[Opening Supplied entries section]

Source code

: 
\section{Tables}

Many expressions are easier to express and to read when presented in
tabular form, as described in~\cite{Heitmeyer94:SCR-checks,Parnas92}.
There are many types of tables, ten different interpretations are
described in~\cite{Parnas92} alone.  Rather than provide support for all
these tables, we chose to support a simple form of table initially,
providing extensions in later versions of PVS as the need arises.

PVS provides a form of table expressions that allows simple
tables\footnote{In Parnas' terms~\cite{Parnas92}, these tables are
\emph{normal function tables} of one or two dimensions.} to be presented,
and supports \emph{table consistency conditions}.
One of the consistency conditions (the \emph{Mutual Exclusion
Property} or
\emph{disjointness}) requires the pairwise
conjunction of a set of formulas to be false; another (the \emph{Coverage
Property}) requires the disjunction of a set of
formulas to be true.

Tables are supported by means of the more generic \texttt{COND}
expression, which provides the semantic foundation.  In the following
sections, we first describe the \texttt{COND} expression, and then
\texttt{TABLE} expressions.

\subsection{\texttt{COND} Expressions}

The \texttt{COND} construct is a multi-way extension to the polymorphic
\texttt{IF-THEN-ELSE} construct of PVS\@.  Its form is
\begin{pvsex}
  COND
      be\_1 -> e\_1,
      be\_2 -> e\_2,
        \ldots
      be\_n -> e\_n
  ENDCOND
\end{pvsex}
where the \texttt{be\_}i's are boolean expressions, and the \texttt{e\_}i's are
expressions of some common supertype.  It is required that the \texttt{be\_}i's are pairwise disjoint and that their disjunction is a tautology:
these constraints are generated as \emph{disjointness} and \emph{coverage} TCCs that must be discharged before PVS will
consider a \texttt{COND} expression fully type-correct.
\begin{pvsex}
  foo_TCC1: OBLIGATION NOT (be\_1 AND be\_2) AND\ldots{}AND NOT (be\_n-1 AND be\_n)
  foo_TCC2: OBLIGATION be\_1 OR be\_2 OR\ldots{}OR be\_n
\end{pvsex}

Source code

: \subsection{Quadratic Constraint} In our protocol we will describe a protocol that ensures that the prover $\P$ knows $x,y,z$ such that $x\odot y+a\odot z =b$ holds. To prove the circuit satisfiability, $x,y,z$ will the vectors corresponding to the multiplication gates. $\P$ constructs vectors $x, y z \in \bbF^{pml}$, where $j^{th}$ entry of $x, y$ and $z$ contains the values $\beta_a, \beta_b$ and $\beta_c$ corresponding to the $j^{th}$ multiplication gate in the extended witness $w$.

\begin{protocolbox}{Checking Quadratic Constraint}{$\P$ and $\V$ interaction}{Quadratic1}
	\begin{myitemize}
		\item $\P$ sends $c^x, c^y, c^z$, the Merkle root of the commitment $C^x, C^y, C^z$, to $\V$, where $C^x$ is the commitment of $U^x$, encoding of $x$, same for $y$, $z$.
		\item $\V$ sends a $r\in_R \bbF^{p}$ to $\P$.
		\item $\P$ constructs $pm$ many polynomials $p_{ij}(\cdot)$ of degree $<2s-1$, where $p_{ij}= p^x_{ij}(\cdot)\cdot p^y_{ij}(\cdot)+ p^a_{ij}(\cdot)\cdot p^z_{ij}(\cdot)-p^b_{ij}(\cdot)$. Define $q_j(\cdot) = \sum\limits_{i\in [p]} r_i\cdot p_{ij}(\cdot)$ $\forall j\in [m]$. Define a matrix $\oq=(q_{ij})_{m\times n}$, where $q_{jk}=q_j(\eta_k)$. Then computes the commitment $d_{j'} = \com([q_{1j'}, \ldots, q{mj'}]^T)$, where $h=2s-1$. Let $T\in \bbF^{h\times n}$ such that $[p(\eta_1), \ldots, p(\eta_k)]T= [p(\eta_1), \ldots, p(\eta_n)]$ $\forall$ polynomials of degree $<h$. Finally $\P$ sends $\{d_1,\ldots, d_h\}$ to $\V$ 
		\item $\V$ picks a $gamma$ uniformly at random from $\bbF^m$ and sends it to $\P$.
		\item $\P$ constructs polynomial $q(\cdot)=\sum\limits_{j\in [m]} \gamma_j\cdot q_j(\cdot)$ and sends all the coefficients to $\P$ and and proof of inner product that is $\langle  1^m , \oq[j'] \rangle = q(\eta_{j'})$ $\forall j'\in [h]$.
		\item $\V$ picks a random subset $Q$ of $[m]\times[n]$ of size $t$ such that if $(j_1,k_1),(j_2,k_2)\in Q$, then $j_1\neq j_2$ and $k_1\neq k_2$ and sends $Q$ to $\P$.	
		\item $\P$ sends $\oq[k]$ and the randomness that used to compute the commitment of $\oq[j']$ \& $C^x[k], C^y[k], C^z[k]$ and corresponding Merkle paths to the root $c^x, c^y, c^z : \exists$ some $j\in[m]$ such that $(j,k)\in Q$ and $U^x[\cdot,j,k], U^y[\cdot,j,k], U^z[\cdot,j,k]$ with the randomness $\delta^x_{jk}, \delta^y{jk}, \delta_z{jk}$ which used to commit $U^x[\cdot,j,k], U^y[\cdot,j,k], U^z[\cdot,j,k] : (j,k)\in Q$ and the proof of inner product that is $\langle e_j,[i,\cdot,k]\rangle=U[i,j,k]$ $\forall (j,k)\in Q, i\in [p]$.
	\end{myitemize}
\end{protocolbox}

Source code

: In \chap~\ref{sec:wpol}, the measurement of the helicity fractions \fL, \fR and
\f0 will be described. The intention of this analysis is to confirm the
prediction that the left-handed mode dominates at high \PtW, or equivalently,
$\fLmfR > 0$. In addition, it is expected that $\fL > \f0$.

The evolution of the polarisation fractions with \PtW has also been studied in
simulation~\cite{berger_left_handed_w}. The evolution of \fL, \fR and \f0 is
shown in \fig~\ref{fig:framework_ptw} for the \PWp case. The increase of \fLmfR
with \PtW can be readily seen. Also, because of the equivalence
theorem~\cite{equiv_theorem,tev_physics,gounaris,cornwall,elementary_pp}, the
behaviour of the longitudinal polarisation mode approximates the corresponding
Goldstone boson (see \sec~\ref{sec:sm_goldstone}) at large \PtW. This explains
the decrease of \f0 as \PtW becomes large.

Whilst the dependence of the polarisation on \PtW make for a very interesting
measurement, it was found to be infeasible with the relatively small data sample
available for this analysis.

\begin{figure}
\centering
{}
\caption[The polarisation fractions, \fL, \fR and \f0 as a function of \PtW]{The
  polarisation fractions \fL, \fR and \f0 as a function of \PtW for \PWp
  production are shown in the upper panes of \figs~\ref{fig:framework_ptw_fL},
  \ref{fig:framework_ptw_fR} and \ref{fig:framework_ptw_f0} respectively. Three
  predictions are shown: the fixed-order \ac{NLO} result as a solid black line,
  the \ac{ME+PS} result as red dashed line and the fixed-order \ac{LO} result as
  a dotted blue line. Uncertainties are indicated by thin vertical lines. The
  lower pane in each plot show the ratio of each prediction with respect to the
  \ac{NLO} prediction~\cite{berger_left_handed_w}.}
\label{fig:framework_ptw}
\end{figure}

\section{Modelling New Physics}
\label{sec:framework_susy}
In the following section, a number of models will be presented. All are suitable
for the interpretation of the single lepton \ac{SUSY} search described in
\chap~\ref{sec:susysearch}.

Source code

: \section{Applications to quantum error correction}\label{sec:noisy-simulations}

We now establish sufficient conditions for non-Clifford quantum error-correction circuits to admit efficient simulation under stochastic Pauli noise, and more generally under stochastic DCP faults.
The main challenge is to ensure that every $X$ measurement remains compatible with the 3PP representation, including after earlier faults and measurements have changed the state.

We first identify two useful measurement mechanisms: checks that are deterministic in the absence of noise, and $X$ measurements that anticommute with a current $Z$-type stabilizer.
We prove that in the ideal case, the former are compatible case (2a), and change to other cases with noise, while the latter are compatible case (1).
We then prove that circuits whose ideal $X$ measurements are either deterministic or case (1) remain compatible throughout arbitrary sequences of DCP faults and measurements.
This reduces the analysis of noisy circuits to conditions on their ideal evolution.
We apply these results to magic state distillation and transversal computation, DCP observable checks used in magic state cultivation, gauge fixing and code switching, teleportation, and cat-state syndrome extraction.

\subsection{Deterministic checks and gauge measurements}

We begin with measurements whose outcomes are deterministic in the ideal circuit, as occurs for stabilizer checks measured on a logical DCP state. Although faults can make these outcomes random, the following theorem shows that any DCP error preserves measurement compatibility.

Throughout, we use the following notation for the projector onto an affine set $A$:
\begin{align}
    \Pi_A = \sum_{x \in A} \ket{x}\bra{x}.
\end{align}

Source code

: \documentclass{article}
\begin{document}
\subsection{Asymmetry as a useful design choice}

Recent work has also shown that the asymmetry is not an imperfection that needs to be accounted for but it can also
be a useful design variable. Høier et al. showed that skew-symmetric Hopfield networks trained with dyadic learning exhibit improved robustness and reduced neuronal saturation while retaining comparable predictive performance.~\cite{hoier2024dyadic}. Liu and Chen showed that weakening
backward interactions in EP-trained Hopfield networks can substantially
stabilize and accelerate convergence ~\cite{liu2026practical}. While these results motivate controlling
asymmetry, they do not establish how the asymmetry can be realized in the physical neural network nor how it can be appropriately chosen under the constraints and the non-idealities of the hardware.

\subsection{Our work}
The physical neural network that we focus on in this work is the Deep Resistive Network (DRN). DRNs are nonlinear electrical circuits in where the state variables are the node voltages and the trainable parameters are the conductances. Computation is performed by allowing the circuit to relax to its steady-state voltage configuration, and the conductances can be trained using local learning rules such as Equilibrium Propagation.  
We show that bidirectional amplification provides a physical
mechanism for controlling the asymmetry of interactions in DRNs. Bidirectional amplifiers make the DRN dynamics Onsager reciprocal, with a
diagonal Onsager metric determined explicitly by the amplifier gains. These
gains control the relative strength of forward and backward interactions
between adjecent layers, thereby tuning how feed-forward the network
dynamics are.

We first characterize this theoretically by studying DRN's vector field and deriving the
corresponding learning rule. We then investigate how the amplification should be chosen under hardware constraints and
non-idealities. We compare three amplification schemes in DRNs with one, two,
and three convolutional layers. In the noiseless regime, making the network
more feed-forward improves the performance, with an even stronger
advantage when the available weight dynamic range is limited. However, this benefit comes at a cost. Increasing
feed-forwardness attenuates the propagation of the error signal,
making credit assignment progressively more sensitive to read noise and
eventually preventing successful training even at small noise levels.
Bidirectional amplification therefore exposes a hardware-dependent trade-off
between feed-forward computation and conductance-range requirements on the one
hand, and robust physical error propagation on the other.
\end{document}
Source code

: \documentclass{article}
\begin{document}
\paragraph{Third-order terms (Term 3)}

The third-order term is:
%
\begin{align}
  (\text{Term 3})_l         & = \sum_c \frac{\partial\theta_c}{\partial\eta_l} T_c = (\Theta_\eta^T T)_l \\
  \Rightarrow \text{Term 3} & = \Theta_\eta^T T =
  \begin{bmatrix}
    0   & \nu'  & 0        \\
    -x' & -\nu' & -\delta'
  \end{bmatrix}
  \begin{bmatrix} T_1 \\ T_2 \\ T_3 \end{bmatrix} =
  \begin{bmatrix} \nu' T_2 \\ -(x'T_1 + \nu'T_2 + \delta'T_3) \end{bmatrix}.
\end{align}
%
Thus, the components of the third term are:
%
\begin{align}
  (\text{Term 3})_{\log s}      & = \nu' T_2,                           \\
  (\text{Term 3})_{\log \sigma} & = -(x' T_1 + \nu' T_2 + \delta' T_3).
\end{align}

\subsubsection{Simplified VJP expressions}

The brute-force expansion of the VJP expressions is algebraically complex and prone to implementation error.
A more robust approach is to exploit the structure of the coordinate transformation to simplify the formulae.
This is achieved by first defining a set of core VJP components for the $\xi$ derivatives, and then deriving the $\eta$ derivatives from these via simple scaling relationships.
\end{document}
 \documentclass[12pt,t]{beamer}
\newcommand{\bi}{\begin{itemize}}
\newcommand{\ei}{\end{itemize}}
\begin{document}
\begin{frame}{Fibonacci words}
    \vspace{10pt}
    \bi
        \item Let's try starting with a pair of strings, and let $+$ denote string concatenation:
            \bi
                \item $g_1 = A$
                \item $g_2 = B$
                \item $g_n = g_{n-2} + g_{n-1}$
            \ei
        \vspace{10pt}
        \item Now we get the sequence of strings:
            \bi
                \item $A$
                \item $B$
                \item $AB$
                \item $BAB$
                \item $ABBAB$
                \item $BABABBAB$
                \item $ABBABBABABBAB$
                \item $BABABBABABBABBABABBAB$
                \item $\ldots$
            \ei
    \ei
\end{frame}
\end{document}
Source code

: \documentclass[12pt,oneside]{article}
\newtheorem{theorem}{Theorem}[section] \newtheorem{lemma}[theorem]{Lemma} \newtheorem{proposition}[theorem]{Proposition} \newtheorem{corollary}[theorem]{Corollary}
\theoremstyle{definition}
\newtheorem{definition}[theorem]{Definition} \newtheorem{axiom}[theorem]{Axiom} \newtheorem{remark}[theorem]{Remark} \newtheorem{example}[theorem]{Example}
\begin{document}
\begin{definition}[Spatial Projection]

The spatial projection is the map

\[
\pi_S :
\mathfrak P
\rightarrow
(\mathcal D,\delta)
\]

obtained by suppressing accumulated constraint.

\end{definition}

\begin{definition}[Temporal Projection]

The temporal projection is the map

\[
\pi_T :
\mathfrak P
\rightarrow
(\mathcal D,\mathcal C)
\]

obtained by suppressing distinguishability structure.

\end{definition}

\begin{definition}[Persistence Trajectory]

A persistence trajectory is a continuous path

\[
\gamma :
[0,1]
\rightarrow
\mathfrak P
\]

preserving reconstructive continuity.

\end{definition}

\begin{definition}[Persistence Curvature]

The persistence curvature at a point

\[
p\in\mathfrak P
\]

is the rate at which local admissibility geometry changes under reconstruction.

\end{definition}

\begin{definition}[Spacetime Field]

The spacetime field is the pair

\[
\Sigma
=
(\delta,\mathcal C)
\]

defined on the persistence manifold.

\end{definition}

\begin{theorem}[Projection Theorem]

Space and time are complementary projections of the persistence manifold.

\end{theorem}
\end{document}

[Closing Supplied entries section]

Exercise requirements
Return, word for word, the lines of the data above from the line with "mechanism for controlling" through the line with "gains control the", inclusive.

The completed task
mechanism for controlling the asymmetry of interactions in DRNs. Bidirectional amplifiers make the DRN dynamics Onsager reciprocal, with a
diagonal Onsager metric determined explicitly by the amplifier gains. These
gains control the relative strength of forward and backward interactions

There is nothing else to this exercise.